My own unapologetic opinions on books and writing. I DO NOT accept review requests but only review books I choose to read and I don't post reviews on Amazon. I'm also persnickity about genre and plot.
by Peter David
There seems to have been an explosion of stories about the Artful Dodger between 2010-2014. Some of them stay true to the characters and events depicted in Charles Dickens' Oliver Twist and others fall somewhat short of the mark, but this one is pure fantasy and clearly intends to be so.
The thing is, it's done fairly well. The writing starts out really good and the author's explanation in the introduction makes perfect sense; of course Fagin was a vampire all along! The facts fit all too convincingly. The story flows quickly and has some moments where I can clearly visualize a movie version with some great comedy moments, although it slows down in the middle.
Jack has some definite ideas of how a gentleman behaves. In this, the author has painted a charming character, though sometimes he doesn't ring quite true. The attempt to create a lower class English accent gave away the author's American origins. It got to where every time I saw "ya" I was being pulled out and grumbling about Americans who try to sound English and getting it wrong.

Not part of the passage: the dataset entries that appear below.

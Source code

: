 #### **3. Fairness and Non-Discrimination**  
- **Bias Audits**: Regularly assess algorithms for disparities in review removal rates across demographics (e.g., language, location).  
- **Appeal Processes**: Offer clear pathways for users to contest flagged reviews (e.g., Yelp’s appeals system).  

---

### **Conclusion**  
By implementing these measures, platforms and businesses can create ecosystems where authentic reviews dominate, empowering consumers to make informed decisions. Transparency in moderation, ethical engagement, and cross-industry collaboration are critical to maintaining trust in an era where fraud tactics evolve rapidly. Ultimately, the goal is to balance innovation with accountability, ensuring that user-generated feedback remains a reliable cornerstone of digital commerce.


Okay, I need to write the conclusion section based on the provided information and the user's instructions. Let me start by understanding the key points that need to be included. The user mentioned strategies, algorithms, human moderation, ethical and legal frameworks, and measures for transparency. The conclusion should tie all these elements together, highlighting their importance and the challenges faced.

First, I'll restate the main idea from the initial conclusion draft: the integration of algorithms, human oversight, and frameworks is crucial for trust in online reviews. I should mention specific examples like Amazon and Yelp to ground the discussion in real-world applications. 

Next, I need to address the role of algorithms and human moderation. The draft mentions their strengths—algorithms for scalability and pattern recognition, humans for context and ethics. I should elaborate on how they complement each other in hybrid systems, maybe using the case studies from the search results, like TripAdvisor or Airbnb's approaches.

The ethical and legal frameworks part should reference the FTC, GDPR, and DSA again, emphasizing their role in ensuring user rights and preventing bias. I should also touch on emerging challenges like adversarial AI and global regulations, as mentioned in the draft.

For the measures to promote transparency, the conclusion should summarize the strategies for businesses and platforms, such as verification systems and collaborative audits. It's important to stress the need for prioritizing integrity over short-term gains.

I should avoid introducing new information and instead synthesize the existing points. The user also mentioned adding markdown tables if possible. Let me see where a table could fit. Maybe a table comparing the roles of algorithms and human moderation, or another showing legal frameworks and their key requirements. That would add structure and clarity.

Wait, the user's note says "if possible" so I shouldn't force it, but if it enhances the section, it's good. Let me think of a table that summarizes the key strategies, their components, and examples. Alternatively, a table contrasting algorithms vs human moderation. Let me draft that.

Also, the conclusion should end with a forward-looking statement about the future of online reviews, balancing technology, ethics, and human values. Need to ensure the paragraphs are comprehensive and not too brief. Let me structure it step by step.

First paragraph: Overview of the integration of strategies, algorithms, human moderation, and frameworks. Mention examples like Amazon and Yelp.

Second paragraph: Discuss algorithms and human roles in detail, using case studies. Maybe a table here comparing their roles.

There were a couple of other niggles, like alternating references to a dog as either a German Shepherd or a Mastiff, two very different breeds.

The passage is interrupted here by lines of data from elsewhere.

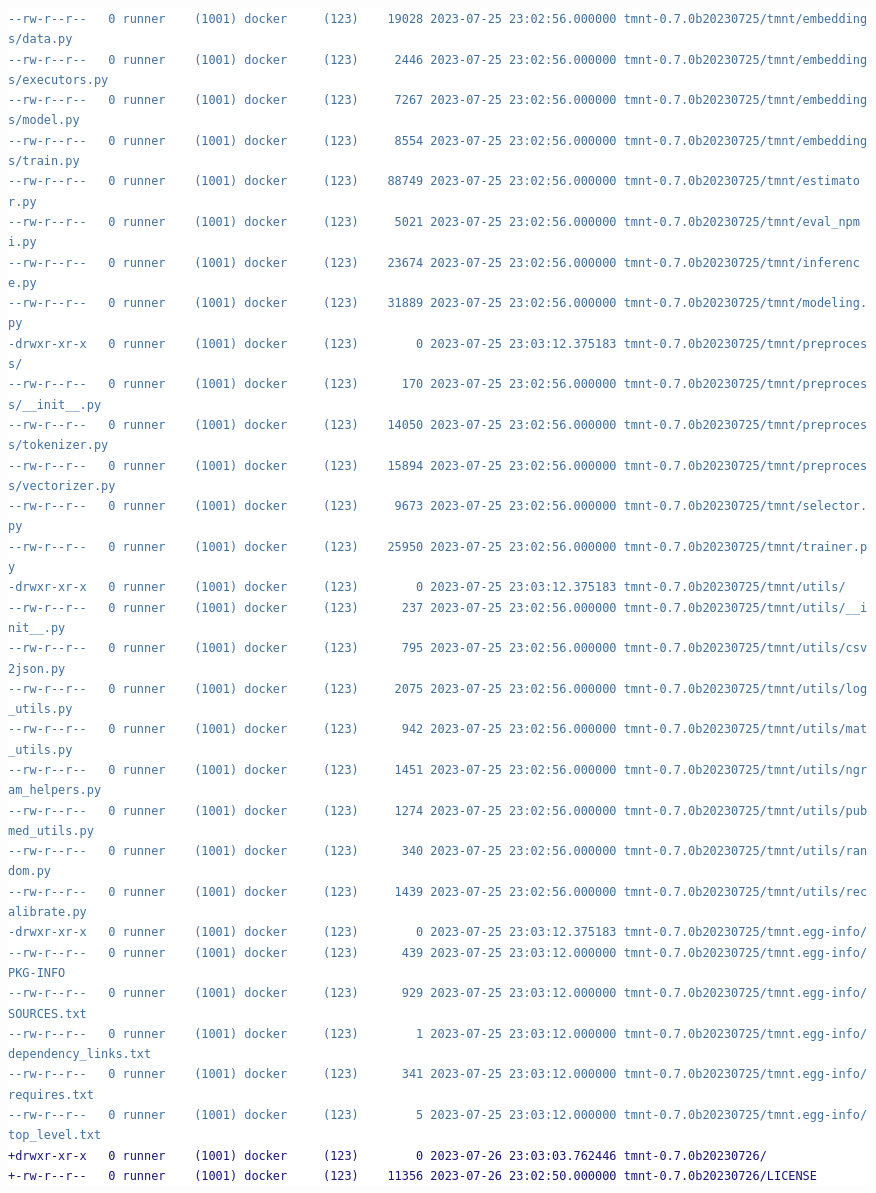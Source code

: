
 ```diff
--rw-r--r--   0 runner    (1001) docker     (123)    19028 2023-07-25 23:02:56.000000 tmnt-0.7.0b20230725/tmnt/embeddings/data.py
--rw-r--r--   0 runner    (1001) docker     (123)     2446 2023-07-25 23:02:56.000000 tmnt-0.7.0b20230725/tmnt/embeddings/executors.py
--rw-r--r--   0 runner    (1001) docker     (123)     7267 2023-07-25 23:02:56.000000 tmnt-0.7.0b20230725/tmnt/embeddings/model.py
--rw-r--r--   0 runner    (1001) docker     (123)     8554 2023-07-25 23:02:56.000000 tmnt-0.7.0b20230725/tmnt/embeddings/train.py
--rw-r--r--   0 runner    (1001) docker     (123)    88749 2023-07-25 23:02:56.000000 tmnt-0.7.0b20230725/tmnt/estimator.py
--rw-r--r--   0 runner    (1001) docker     (123)     5021 2023-07-25 23:02:56.000000 tmnt-0.7.0b20230725/tmnt/eval_npmi.py
--rw-r--r--   0 runner    (1001) docker     (123)    23674 2023-07-25 23:02:56.000000 tmnt-0.7.0b20230725/tmnt/inference.py
--rw-r--r--   0 runner    (1001) docker     (123)    31889 2023-07-25 23:02:56.000000 tmnt-0.7.0b20230725/tmnt/modeling.py
-drwxr-xr-x   0 runner    (1001) docker     (123)        0 2023-07-25 23:03:12.375183 tmnt-0.7.0b20230725/tmnt/preprocess/
--rw-r--r--   0 runner    (1001) docker     (123)      170 2023-07-25 23:02:56.000000 tmnt-0.7.0b20230725/tmnt/preprocess/__init__.py
--rw-r--r--   0 runner    (1001) docker     (123)    14050 2023-07-25 23:02:56.000000 tmnt-0.7.0b20230725/tmnt/preprocess/tokenizer.py
--rw-r--r--   0 runner    (1001) docker     (123)    15894 2023-07-25 23:02:56.000000 tmnt-0.7.0b20230725/tmnt/preprocess/vectorizer.py
--rw-r--r--   0 runner    (1001) docker     (123)     9673 2023-07-25 23:02:56.000000 tmnt-0.7.0b20230725/tmnt/selector.py
--rw-r--r--   0 runner    (1001) docker     (123)    25950 2023-07-25 23:02:56.000000 tmnt-0.7.0b20230725/tmnt/trainer.py
-drwxr-xr-x   0 runner    (1001) docker     (123)        0 2023-07-25 23:03:12.375183 tmnt-0.7.0b20230725/tmnt/utils/
--rw-r--r--   0 runner    (1001) docker     (123)      237 2023-07-25 23:02:56.000000 tmnt-0.7.0b20230725/tmnt/utils/__init__.py
--rw-r--r--   0 runner    (1001) docker     (123)      795 2023-07-25 23:02:56.000000 tmnt-0.7.0b20230725/tmnt/utils/csv2json.py
--rw-r--r--   0 runner    (1001) docker     (123)     2075 2023-07-25 23:02:56.000000 tmnt-0.7.0b20230725/tmnt/utils/log_utils.py
--rw-r--r--   0 runner    (1001) docker     (123)      942 2023-07-25 23:02:56.000000 tmnt-0.7.0b20230725/tmnt/utils/mat_utils.py
--rw-r--r--   0 runner    (1001) docker     (123)     1451 2023-07-25 23:02:56.000000 tmnt-0.7.0b20230725/tmnt/utils/ngram_helpers.py
--rw-r--r--   0 runner    (1001) docker     (123)     1274 2023-07-25 23:02:56.000000 tmnt-0.7.0b20230725/tmnt/utils/pubmed_utils.py
--rw-r--r--   0 runner    (1001) docker     (123)      340 2023-07-25 23:02:56.000000 tmnt-0.7.0b20230725/tmnt/utils/random.py
--rw-r--r--   0 runner    (1001) docker     (123)     1439 2023-07-25 23:02:56.000000 tmnt-0.7.0b20230725/tmnt/utils/recalibrate.py
-drwxr-xr-x   0 runner    (1001) docker     (123)        0 2023-07-25 23:03:12.375183 tmnt-0.7.0b20230725/tmnt.egg-info/
--rw-r--r--   0 runner    (1001) docker     (123)      439 2023-07-25 23:03:12.000000 tmnt-0.7.0b20230725/tmnt.egg-info/PKG-INFO
--rw-r--r--   0 runner    (1001) docker     (123)      929 2023-07-25 23:03:12.000000 tmnt-0.7.0b20230725/tmnt.egg-info/SOURCES.txt
--rw-r--r--   0 runner    (1001) docker     (123)        1 2023-07-25 23:03:12.000000 tmnt-0.7.0b20230725/tmnt.egg-info/dependency_links.txt
--rw-r--r--   0 runner    (1001) docker     (123)      341 2023-07-25 23:03:12.000000 tmnt-0.7.0b20230725/tmnt.egg-info/requires.txt
--rw-r--r--   0 runner    (1001) docker     (123)        5 2023-07-25 23:03:12.000000 tmnt-0.7.0b20230725/tmnt.egg-info/top_level.txt
+drwxr-xr-x   0 runner    (1001) docker     (123)        0 2023-07-26 23:03:03.762446 tmnt-0.7.0b20230726/
+-rw-r--r--   0 runner    (1001) docker     (123)    11356 2023-07-26 23:02:50.000000 tmnt-0.7.0b20230726/LICENSE
```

The plot takes a turn for the cliché vampire story, but that I can forgive as it is obviously the intent of the storyteller to go into the fantastical on this one. It is often predictable, but nevertheless well told and there is a great diatribe on right and wrong that fits into the story very well. The one thing that put me off was trying to convince me that vampires age. Vampires don't sparkle, they don't produce children, and they don't age!
Overall I enjoyed it, though the last few chapters really strained credulity even in a world with vampires, and although the author seems to have been aware of the events in Oliver Twist generally, his artistic licence with Charley Bates pushed my Dickens purism a little too far.
Not great literature, but an amusing read.